Is his best just not good enough?

Harriet over at Plan B, wrote a really interesting post about how far would you trust your husband and as with all great posts, it really got me thinking.  She referenced the post from The Guardian I about being a foundation parent and the fact that woman remain the foundation parent in the household and how this is very 1950’s.

The reason it got me thinking is how very different to my life it is.  I was a stay at home mom when the boys were small.  we made sacrifices and returned back to our native North East of England so that I could remain at home and be the boys primary caregiver and influencer and look after them during the day, however, this has never meant that I am in sole charge of them and the house and when MadDad steps back through that door he takes on more than his fair share of the work.

When the boys were small he was always in charge of reading, bathing and bedtime, giving me breathing space from a day on my own with one or both of the boys.  In addition, he has always done half of the home type tasks, including the bins, dishwasher, garden etc and even does the washing too.  Every weekend I get a lie in and often he will make sure that other things are taken care of.  He will dress the boys, feed them, pop the washer on, do the breakfast pots and ensure that the house is tidy before cracking on with a game with the boys.
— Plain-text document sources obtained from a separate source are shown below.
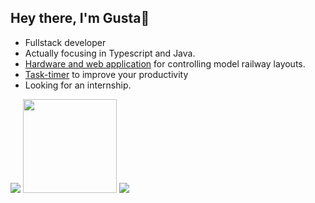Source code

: ## Hey there, I'm Gusta👋

-  Fullstack developer
-  Actually focusing in Typescript and Java.
-  [Hardware and web application](https://github.com/gustacamara/py-ui) for controlling model railway layouts.
-  [Task-timer](https://gustacamara.github.io/task-timer/) to improve your productivity
-  Looking for an internship.

<div>
  <img loading="lazy" src="https://github-readme-stats.vercel.app/api?username=gustacamara&hide=stars,issues&theme=transparent&show_icons=true"/>
  <img loading="lazy" height="150em" src="https://github-readme-stats.vercel.app/api/top-langs/?username=gustacamara&theme=transparent&layout=compact"/>
  
  <a href="https://skillicons.dev">
  <img src="https://skillicons.dev/icons?i=docker,git,c,ts,js,html,css,react,java,python,mysql,nodejs,figma,tailwind,vite,haskell,flask,linux" />
  </a>
</div>
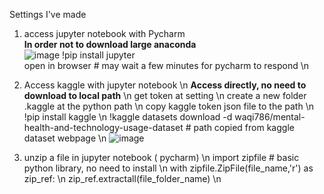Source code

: Settings I've made

1. access jupyter notebook with Pycharm  
**In order not to download large anaconda**  
![image](https://github.com/user-attachments/assets/4decef65-f587-4de1-8748-fe9e05f0cf7a)
!pip install jupyter  
open in browser # may wait a few minutes for pycharm to respond \n

2. Access kaggle with jupyter notebook \n
**Access directly, no need to download to local path** \n
get token at setting \n
create a new folder .kaggle at the python path \n
copy kaggle token json file to the path \n
!pip install kaggle \n
!kaggle datasets download -d waqi786/mental-health-and-technology-usage-dataset # path copied from kaggle dataset webpage \n
![image](https://github.com/user-attachments/assets/814556f6-2f46-4dd4-84ee-9144da766f5d)

3. unzip a file in jupyter notebook ( pycharm) \n
import zipfile  # basic python library, no need to install \n
with zipfile.ZipFile(file_name,'r') as zip_ref: \n
  zip_ref.extractall(file_folder_name) \n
We are a partnership and always have been, this has just become stronger since the boys were born.  I learned very early on that I needed to keep my lips glued together and resist the urge to say, let me change that nappy I can do it faster and let MadDad get on with things,  I lowered my expectation of him and the way he did things in the early months, but soon he was doing things faster and if not better than me certainly to a similar standard, just in a different way.   It has continued on in this manner as the boys have grown.  He comes home each night to a cooked meal and we sit and eat together as a family and discuss our day, but from then till bedtime he is in charge of the boys, he deals with PJ’s, book reading and we do bedtimes together.
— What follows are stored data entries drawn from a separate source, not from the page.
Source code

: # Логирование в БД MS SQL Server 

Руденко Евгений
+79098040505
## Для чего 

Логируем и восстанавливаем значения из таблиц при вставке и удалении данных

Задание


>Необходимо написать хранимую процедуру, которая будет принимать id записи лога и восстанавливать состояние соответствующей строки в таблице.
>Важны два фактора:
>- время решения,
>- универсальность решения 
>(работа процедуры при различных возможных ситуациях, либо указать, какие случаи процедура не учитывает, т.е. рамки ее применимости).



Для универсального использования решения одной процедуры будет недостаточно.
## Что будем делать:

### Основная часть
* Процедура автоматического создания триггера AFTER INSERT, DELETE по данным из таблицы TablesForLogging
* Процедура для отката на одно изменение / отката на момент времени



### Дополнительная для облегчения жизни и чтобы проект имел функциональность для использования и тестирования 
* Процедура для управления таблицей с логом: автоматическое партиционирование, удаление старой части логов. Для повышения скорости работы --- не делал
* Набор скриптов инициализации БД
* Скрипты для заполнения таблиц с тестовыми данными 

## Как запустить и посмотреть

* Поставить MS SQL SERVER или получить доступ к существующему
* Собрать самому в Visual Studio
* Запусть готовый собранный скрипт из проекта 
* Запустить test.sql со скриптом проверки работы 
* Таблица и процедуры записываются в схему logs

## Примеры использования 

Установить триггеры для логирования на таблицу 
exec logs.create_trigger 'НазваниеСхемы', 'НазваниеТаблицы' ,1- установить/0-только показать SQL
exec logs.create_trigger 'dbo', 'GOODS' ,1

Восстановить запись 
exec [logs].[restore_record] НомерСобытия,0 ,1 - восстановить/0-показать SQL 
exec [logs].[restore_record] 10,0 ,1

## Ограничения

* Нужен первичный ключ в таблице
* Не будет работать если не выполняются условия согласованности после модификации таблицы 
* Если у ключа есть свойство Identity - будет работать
We have rules and we both stick to them.  We discuss the way that we parent and what we expect of each other and we are always honest with each other.  He is a fab dad and a great husband and yep maybe the boys shirts and trousers are not what I would have picked myself, but they always go to bed with their teeth cleaned and a bedtime story. So for me it is a matter of priorities.  We split the chores and each try and do what we do best, thankfully we complement each other more so now after over 17 years together.  But the other thing is we talk, we set realistic expectations of each other and I have learned that he is a man and he will do things differently and often feel the need to be praised.  So I follow my boys are like dogs plan and I use it on Maddad too (but don’t tell him), lots of praise, reward and good food, oh and lots of exercise too!

mom matry

So my top tips for sharing the load

  • Don’t be a mummy martyr, yes you could do it faster and possibly better, but by letting him learn his way, he will be more likely to do it.
  • Be flexible, your way is not necessarily the only way or the best.
  • get your priorities straight, is it key that certain t shirts go with certain trouser, if it is get them out the night before, otherwise learn which battles you need to win to win the war.
  • Set realistic expectations, do you expect 2 stories to be read each night, if so, say so.
  • Learn that it is often about short term pain for long term gain.
  • Talk and listen.  Make sure you are both clear on what your expectations are.
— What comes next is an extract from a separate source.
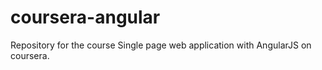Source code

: # coursera-angular

Repository for the course Single page web application with AngularJS on coursera.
If you find it hard to keep your mouth shut and let your husband do these things whilst you are about, then make sure you go  out and give them the opportunity to get on with things without criticising.  In the long run, it is better to have a fair and equitable relationship.  I am not my husbands slave or the boys for that matter, we are a family and for us that means mucking in together and all giving and participating as much as we can.

So how does it work in your house?

 STOP being a Mom Martyr.  How to get your partner to take on 50% of the parenting and start balancing the parenting duties in your home.